Economy
In reply to the discussion: Can somebody please save me from Zeitgeist? [View all]Egalitarian Thug
(12,448 posts)First, I haven't seen the new Zeitgeist, I watched several versions of the first one as it was being produced and the financial parts are essentially correct. The parts about the Masons, Illuminati, etc., can be debated.
Here is a book you should definitely read, Debt: The First 5,000 Years by anthropologist David Graeber. It is enormously useful in explaining how all this came about. In addition to verifying everything you've recently learned, it brought to light some a couple of things I never realized, but are irrefutable since he has actually done the research to verify them.

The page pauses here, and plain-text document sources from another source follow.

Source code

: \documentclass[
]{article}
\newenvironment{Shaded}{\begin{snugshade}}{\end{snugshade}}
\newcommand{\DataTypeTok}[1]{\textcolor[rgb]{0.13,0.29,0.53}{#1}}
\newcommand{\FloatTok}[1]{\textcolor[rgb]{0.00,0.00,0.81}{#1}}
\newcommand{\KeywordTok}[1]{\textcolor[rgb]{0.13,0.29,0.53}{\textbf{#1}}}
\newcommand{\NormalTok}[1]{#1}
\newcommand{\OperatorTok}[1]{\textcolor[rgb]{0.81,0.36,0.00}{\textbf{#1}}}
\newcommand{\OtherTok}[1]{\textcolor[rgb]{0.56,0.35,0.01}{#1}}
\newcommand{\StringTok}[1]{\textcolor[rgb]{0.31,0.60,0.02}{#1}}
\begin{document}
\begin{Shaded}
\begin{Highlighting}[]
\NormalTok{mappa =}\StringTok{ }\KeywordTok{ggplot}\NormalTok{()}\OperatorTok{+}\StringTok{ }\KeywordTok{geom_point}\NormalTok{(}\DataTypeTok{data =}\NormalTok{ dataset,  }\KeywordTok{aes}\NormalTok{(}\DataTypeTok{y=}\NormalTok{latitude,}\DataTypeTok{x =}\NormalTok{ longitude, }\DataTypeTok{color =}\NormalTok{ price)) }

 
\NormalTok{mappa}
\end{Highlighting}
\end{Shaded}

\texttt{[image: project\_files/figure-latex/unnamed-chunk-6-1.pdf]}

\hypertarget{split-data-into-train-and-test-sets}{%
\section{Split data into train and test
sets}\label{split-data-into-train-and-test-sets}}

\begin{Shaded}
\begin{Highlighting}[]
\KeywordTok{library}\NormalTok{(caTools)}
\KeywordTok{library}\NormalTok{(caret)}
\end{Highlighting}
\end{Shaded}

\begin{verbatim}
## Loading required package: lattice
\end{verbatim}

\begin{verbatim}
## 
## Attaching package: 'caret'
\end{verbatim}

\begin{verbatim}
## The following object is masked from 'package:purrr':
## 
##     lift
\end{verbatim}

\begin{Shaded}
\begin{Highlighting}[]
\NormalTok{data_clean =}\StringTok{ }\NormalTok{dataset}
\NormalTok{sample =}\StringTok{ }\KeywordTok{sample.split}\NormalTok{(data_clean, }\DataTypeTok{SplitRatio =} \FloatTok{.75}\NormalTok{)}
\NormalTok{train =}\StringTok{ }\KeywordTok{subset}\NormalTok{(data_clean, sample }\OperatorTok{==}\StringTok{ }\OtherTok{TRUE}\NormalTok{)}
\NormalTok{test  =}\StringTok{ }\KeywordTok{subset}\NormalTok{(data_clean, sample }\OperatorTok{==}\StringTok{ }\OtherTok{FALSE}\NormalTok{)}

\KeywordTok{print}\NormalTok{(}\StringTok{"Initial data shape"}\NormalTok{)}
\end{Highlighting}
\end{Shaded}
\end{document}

First a bit of background, I didn't go into economics but was fascinated by it in college and took essentially all of the classes the econ majors did and I did very well in them. The career path I did choose was in IT and I concentrated on financials and accounting, so I have a pretty good understanding of how money works. The first thing I learned from Graeber's book is that the whole reason for money, the very foundation upon which all of this is built, that all of us has been taught going back to the very beginning of economics is a flat-out lie. In the first chapter, usually the first page, of every economics textbook has something along the lines of, "Money was initially created to ease the difficulties in transactions in a barter economy". Problem is, not one has ever existed anywhere at any time. The barter economy is a myth, an erroneous theory made up to explain the origins of currency long after the fact.
Once you wrap your head around the fact that money and the entirety of economics exist only because we all agree that they do, the rest gets easier and, since the whole thing is the creation of human imagination, solutions become possible. The key is to get enough people to understand that first part, that this exists for no other reason than we say so.